BEGIN THE INPUT

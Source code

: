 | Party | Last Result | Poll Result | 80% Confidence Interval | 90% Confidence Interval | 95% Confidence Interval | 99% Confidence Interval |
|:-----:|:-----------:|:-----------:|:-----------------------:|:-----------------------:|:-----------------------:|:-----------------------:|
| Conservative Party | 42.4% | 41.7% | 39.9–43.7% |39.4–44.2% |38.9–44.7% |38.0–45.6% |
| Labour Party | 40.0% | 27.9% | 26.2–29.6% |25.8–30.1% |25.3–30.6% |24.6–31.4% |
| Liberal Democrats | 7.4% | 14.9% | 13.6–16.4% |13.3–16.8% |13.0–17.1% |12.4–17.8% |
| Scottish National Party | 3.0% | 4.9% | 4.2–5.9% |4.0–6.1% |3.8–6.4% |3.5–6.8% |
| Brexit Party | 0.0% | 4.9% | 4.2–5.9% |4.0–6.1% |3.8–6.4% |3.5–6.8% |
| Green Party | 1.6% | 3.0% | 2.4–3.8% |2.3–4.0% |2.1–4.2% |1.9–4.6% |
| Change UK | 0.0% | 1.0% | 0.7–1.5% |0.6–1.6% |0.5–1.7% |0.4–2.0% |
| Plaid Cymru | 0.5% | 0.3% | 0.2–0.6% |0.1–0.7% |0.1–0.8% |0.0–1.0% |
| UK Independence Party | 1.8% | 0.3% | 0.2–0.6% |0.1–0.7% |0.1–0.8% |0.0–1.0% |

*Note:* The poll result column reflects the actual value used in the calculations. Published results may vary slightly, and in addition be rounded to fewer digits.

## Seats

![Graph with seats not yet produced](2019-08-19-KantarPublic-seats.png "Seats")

END THE INPUT

PROBLEM STATEMENT — Starting with the line that contains "26.2–29.6% |25.8–30.1% |25.3–30.6% |24.6–31.4% |", print every line through the end of the entries above exactly as written, both boundary lines included, and nothing else.

ANSWER —
| Labour Party | 40.0% | 27.9% | 26.2–29.6% |25.8–30.1% |25.3–30.6% |24.6–31.4% |
| Liberal Democrats | 7.4% | 14.9% | 13.6–16.4% |13.3–16.8% |13.0–17.1% |12.4–17.8% |
| Scottish National Party | 3.0% | 4.9% | 4.2–5.9% |4.0–6.1% |3.8–6.4% |3.5–6.8% |
| Brexit Party | 0.0% | 4.9% | 4.2–5.9% |4.0–6.1% |3.8–6.4% |3.5–6.8% |
| Green Party | 1.6% | 3.0% | 2.4–3.8% |2.3–4.0% |2.1–4.2% |1.9–4.6% |
| Change UK | 0.0% | 1.0% | 0.7–1.5% |0.6–1.6% |0.5–1.7% |0.4–2.0% |
| Plaid Cymru | 0.5% | 0.3% | 0.2–0.6% |0.1–0.7% |0.1–0.8% |0.0–1.0% |
| UK Independence Party | 1.8% | 0.3% | 0.2–0.6% |0.1–0.7% |0.1–0.8% |0.0–1.0% |

*Note:* The poll result column reflects the actual value used in the calculations. Published results may vary slightly, and in addition be rounded to fewer digits.

## Seats

![Graph with seats not yet produced](2019-08-19-KantarPublic-seats.png "Seats")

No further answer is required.